[PATCH RFC - TAKE TWO - 11/12] block, bfq: boost the throughput on NCQ-capable flash-based devices
From: Paolo Valente
Date: Thu May 29 2014 - 05:30:21 EST
This patch boosts the throughput on NCQ-capable flash-based devices,
while still preserving latency guarantees for interactive and soft
real-time applications. The throughput is boosted by just not idling
the device when the in-service queue remains empty, even if the queue
is sync and has a non-null idle window. This helps to keep the drive's
internal queue full, which is necessary to achieve maximum
performance. This solution to boost the throughput is a port of
commits a68bbdd and f7d7b7a for CFQ.
As already highlighted in patch 10, allowing the device to prefetch
and internally reorder requests trivially causes loss of control on
the request service order, and hence on service guarantees.

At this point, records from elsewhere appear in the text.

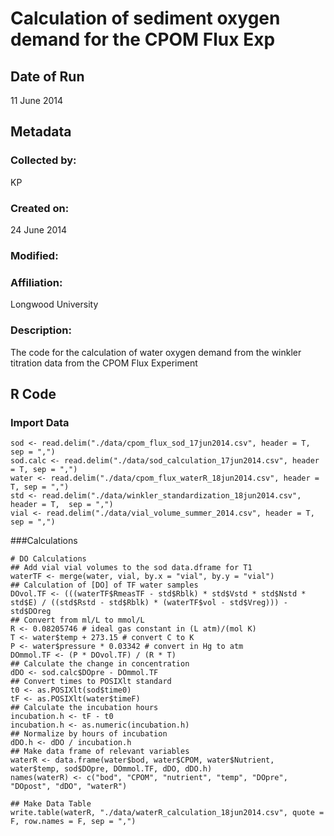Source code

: # Calculation of sediment oxygen demand for the CPOM Flux Exp

## Date of Run 

11 June 2014

## Metadata

### Collected by:

KP

### Created on:

24 June 2014

### Modified:

### Affiliation:

Longwood University

### Description: 

The code for the calculation of water oxygen demand from the winkler titration data from the CPOM Flux Experiment

## R Code

### Import Data

    sod <- read.delim("./data/cpom_flux_sod_17jun2014.csv", header = T, sep = ",")
    sod.calc <- read.delim("./data/sod_calculation_17jun2014.csv", header = T, sep = ",")
    water <- read.delim("./data/cpom_flux_waterR_18jun2014.csv", header = T, sep = ",")
    std <- read.delim("./data/winkler_standardization_18jun2014.csv", header = T,  sep = ",")
    vial <- read.delim("./data/vial_volume_summer_2014.csv", header = T,  sep = ",")

###Calculations

    # DO Calculations
    ## Add vial vial volumes to the sod data.dframe for T1
    waterTF <- merge(water, vial, by.x = "vial", by.y = "vial")
    ## Calculation of [DO] of TF water samples
    DOvol.TF <- (((waterTF$RmeasTF - std$Rblk) * std$Vstd * std$Nstd * std$E) / ((std$Rstd - std$Rblk) * (waterTF$vol - std$Vreg))) - std$DOreg
    ## Convert from ml/L to mmol/L
    R <- 0.08205746 # ideal gas constant in (L atm)/(mol K)
    T <- water$temp + 273.15 # convert C to K
    P <- water$pressure * 0.03342 # convert in Hg to atm
    DOmmol.TF <- (P * DOvol.TF) / (R * T)
    ## Calculate the change in concentration
    dDO <- sod.calc$DOpre - DOmmol.TF
    ## Convert times to POSIXlt standard
    t0 <- as.POSIXlt(sod$time0)
    tF <- as.POSIXlt(water$timeF)
    ## Calculate the incubation hours
    incubation.h <- tF - t0
    incubation.h <- as.numeric(incubation.h)
    ## Normalize by hours of incubation
    dDO.h <- dDO / incubation.h
    ## Make data frame of relevant variables
    waterR <- data.frame(water$bod, water$CPOM, water$Nutrient, water$temp, sod$DOpre, DOmmol.TF, dDO, dDO.h)
    names(waterR) <- c("bod", "CPOM", "nutrient", "temp", "DOpre", "DOpost", "dDO", "waterR")

    ## Make Data Table
    write.table(waterR, "./data/waterR_calculation_18jun2014.csv", quote = F, row.names = F, sep = ",")
    
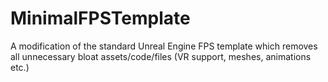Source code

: # MinimalFPSTemplate
A modification of the standard Unreal Engine FPS template which removes all unnecessary bloat assets/code/files (VR support, meshes, animations etc.)
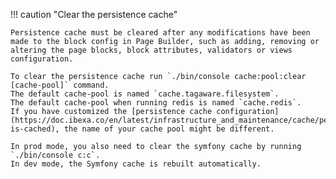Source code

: !!! caution "Clear the persistence cache"

    Persistence cache must be cleared after any modifications have been made to the block config in Page Builder, such as adding, removing or altering the page blocks, block attributes, validators or views configuration.

    To clear the persistence cache run `./bin/console cache:pool:clear [cache-pool]` command.
    The default cache-pool is named `cache.tagaware.filesystem`.
    The default cache-pool when running redis is named `cache.redis`.
    If you have customized the [persistence cache configuration](https://doc.ibexa.co/en/latest/infrastructure_and_maintenance/cache/persistence_cache/#what-is-cached), the name of your cache pool might be different.

    In prod mode, you also need to clear the symfony cache by running `./bin/console c:c`.
    In dev mode, the Symfony cache is rebuilt automatically.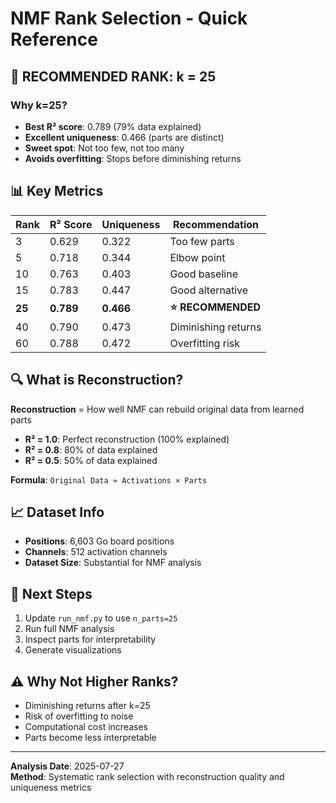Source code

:# NMF Rank Selection - Quick Reference

## 🎯 **RECOMMENDED RANK: k = 25**

### Why k=25?
- **Best R² score**: 0.789 (79% data explained)
- **Excellent uniqueness**: 0.466 (parts are distinct)
- **Sweet spot**: Not too few, not too many
- **Avoids overfitting**: Stops before diminishing returns

## 📊 **Key Metrics**

| Rank | R² Score | Uniqueness | Recommendation |
|------|----------|------------|----------------|
| 3    | 0.629    | 0.322      | Too few parts |
| 5    | 0.718    | 0.344      | Elbow point |
| 10   | 0.763    | 0.403      | Good baseline |
| 15   | 0.783    | 0.447      | Good alternative |
| **25** | **0.789** | **0.466** | **⭐ RECOMMENDED** |
| 40   | 0.790    | 0.473      | Diminishing returns |
| 60   | 0.788    | 0.472      | Overfitting risk |

## 🔍 **What is Reconstruction?**

**Reconstruction** = How well NMF can rebuild original data from learned parts

- **R² = 1.0**: Perfect reconstruction (100% explained)
- **R² = 0.8**: 80% of data explained
- **R² = 0.5**: 50% of data explained

**Formula**: `Original Data ≈ Activations × Parts`

## 📈 **Dataset Info**

- **Positions**: 6,603 Go board positions
- **Channels**: 512 activation channels
- **Dataset Size**: Substantial for NMF analysis

## 🚀 **Next Steps**

1. Update `run_nmf.py` to use `n_parts=25`
2. Run full NMF analysis
3. Inspect parts for interpretability
4. Generate visualizations

## ⚠️ **Why Not Higher Ranks?**

- Diminishing returns after k=25
- Risk of overfitting to noise
- Computational cost increases
- Parts become less interpretable

---

**Analysis Date**: 2025-07-27  
**Method**: Systematic rank selection with reconstruction quality and uniqueness metrics 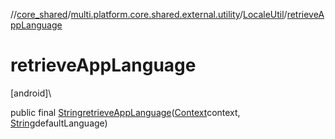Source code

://[core_shared](../../../index.md)/[multi.platform.core.shared.external.utility](../index.md)/[LocaleUtil](index.md)/[retrieveAppLanguage](retrieve-app-language.md)

# retrieveAppLanguage

[android]\

public final [String](https://docs.oracle.com/javase/8/docs/api/java/lang/String.html)[retrieveAppLanguage](retrieve-app-language.md)([Context](https://developer.android.com/reference/kotlin/android/content/Context.html)context, [String](https://docs.oracle.com/javase/8/docs/api/java/lang/String.html)defaultLanguage)
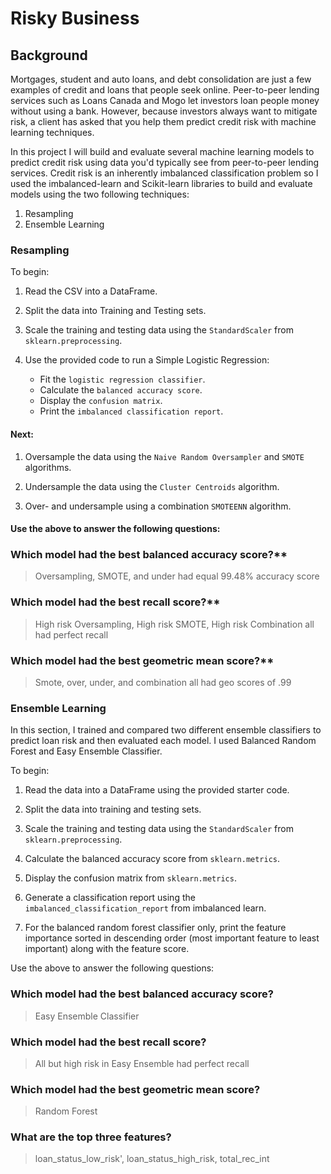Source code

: # Risky Business
## Background

Mortgages, student and auto loans, and debt consolidation are just a few examples of credit and loans that people seek online. Peer-to-peer lending services such as Loans Canada and Mogo let investors loan people money without using a bank. However, because investors always want to mitigate risk, a client has asked that you help them predict credit risk with machine learning techniques.

In this project I will build and evaluate several machine learning models to predict credit risk using data you'd typically see from peer-to-peer lending services. Credit risk is an inherently imbalanced classification problem so I used the imbalanced-learn and Scikit-learn libraries to build and evaluate models using the two following techniques:

1) Resampling
2) Ensemble Learning

### Resampling

To begin:

1. Read the CSV into a DataFrame.

2. Split the data into Training and Testing sets.

3. Scale the training and testing data using the `StandardScaler` from `sklearn.preprocessing`.

4. Use the provided code to run a Simple Logistic Regression:
    * Fit the `logistic regression classifier`.
    * Calculate the `balanced accuracy score`.
    * Display the `confusion matrix`.
    * Print the `imbalanced classification report`.

#### Next:

1. Oversample the data using the `Naive Random Oversampler` and `SMOTE` algorithms.

2. Undersample the data using the `Cluster Centroids` algorithm.

3. Over- and undersample using a combination `SMOTEENN` algorithm.

#### Use the above to answer the following questions:

### Which model had the best balanced accuracy score?**
> Oversampling, SMOTE, and under had equal 99.48% accuracy score
> 
### Which model had the best recall score?**
> High risk Oversampling, High risk SMOTE, High risk Combination all had perfect recall
>
### Which model had the best geometric mean score?**
> Smote, over, under, and combination all had geo scores of .99

### Ensemble Learning

In this section, I trained and compared two different ensemble classifiers to predict loan risk and then evaluated each model. I used Balanced Random Forest and Easy Ensemble Classifier.

To begin:

1. Read the data into a DataFrame using the provided starter code.

2. Split the data into training and testing sets.

3. Scale the training and testing data using the `StandardScaler` from `sklearn.preprocessing`.

4. Calculate the balanced accuracy score from `sklearn.metrics`.

5. Display the confusion matrix from `sklearn.metrics`.

6. Generate a classification report using the `imbalanced_classification_report` from imbalanced learn.

7. For the balanced random forest classifier only, print the feature importance sorted in descending order (most important feature to least important) along with the feature score.

Use the above to answer the following questions:

### Which model had the best balanced accuracy score?
> Easy Ensemble Classifier

### Which model had the best recall score?
> All but high risk in Easy Ensemble had perfect recall

### Which model had the best geometric mean score?
> Random Forest

### What are the top three features?
> loan_status_low_risk', loan_status_high_risk, total_rec_int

Fortunately, as discussed in detail in the comments to the function
bfq_bfqq_must_not_expire(), if every process has to receive the same
fraction of the throughput, then the service order enforced by the
internal scheduler of a flash-based device is relatively close to that
enforced by BFQ. In particular, it is close enough to let service
guarantees be substantially preserved.
Things change in an asymmetric scenario, i.e., if not every process
has to receive the same fraction of the throughput. In this case, to
guarantee the desired throughput distribution, the device must be
prevented from prefetching requests. This is exactly what this patch
does in asymmetric scenarios.
Signed-off-by: Paolo Valente <paolo.valente@xxxxxxxxxx>
Signed-off-by: Arianna Avanzini <avanzini.arianna@xxxxxxxxx>
---
block/bfq-cgroup.c | 1 +
block/bfq-iosched.c | 205 +++++++++++++++++++++++++++++++++++++++++++++++++---
block/bfq-sched.c | 98 ++++++++++++++++++++++++-
block/bfq.h | 46 ++++++++++++
4 files changed, 338 insertions(+), 12 deletions(-)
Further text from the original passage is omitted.